Alla signora Mussolini che minaccia di querelare chiunque parli male o insulti il nonno, vorrei solo ricordare che la sua affermazione offende me e tutti quelli che come me pensano che chi si fa propugnatore di una politica basata sull’intimidazione, sulla repressione, sulla deportazione forzosa dei propri oppositori o della loro eliminazione, chi purga, bastona, uccide in nome di quella politica, chi sopprime libertà individuali o collettive, abolisce sindacati e partiti politici, associazioni e organizzazioni civili non meriti il rispetto della società civile e vada da questa combattuto con qualunque mezzo, si proprio qualunque mezzo, anche la resistenza armata.
Ma se offendere me e gli antifascisti tutti, ma più in generale i democratici tutti, è cosa da poco in questa italietta giallo verde, allora dovrebbe portare rispetto in primo luogo a quei 320.000 soldati italiani morti nelle campagne d’Africa, d’Albania, di Grecia, sul fronte Russo e in qualunque altro posto dove suo nonno ebbe la bontà di mandarli a morire, mal vestiti, male armati, poco preparati per quello che li aspettava.

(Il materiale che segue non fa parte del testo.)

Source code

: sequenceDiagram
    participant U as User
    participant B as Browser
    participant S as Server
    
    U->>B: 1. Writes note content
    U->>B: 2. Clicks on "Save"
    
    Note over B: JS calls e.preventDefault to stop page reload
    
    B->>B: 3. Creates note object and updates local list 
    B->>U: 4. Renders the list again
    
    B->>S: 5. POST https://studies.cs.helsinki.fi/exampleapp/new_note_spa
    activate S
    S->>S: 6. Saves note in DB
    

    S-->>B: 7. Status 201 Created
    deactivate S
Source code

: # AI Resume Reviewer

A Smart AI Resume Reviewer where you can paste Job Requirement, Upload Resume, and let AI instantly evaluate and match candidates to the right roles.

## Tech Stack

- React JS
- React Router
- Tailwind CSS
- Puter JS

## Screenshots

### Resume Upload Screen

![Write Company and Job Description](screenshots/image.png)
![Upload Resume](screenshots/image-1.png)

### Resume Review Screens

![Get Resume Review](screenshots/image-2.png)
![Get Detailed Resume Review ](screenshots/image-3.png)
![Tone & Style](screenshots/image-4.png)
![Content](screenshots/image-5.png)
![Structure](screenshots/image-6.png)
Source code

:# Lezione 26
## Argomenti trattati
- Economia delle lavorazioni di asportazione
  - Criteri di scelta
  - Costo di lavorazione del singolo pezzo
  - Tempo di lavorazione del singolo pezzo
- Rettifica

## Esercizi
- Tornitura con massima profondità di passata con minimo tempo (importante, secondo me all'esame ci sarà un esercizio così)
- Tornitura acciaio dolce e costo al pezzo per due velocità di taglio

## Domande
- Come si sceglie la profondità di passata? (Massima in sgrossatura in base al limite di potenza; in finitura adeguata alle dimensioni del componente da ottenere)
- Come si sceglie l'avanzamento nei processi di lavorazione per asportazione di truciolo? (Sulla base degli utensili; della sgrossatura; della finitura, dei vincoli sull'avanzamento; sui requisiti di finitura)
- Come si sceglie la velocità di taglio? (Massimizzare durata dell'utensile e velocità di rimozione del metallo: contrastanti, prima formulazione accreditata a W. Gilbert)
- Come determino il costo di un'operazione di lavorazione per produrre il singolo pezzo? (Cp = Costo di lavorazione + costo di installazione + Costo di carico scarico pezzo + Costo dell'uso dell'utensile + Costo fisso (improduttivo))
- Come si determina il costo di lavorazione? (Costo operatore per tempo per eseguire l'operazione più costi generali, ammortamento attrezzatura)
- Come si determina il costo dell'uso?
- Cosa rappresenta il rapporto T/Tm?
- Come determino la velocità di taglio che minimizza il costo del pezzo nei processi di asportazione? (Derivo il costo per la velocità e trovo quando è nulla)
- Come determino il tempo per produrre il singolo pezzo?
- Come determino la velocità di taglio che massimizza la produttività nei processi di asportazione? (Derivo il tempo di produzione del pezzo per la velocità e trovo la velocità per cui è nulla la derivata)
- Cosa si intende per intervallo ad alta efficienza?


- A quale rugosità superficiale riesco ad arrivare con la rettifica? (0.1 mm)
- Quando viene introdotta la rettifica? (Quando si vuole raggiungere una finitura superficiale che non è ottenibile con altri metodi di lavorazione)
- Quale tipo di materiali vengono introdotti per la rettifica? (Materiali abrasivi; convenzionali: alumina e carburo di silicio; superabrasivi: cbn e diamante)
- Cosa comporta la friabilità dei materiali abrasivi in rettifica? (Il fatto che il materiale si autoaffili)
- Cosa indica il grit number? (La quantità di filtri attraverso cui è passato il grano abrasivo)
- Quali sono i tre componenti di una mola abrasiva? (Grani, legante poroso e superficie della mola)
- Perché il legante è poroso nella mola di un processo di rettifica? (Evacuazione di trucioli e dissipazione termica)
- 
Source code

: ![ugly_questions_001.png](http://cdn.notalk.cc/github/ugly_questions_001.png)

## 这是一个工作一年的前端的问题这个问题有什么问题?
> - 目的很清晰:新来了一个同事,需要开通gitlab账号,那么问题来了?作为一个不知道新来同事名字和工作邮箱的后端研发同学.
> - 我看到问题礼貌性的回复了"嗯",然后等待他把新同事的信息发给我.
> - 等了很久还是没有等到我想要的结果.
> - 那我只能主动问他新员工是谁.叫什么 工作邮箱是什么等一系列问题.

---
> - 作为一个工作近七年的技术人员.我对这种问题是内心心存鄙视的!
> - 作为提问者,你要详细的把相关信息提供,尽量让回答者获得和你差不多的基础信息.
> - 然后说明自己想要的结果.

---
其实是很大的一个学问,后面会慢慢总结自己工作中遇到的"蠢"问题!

Ma dovrebbe avere ancora più rispetto per 160.000 morti civili caduti sotto i colpi dell’una e dell’altra fazione in lotta, dovrebbe avere rispetto per gli 8600 e passa ebrei deportati e uccisi dall’emanazione delle leggi razziali, insieme a Rom, omosessuali, malati di mente e diversamente abili.
Vede signora Mussolini io non ho rispetto di suo nonno, perché era un fascista, perché il mio di nonno,pur di non prendere la tessera fascista e lavorare in Italia, scelse di andare a fare il camionista in Africa dove perse un fratello, mio zio Pippo morto di malaria.
Ecco signora Mussolini Alessandra lei deve avere rispetto del mio di nonno non io del suo.

P.S. La foto ritrae la ritirata dell’ armata di Russia, di quei 230.000 uomini inviati in Russia, ne tornarono meno della metà.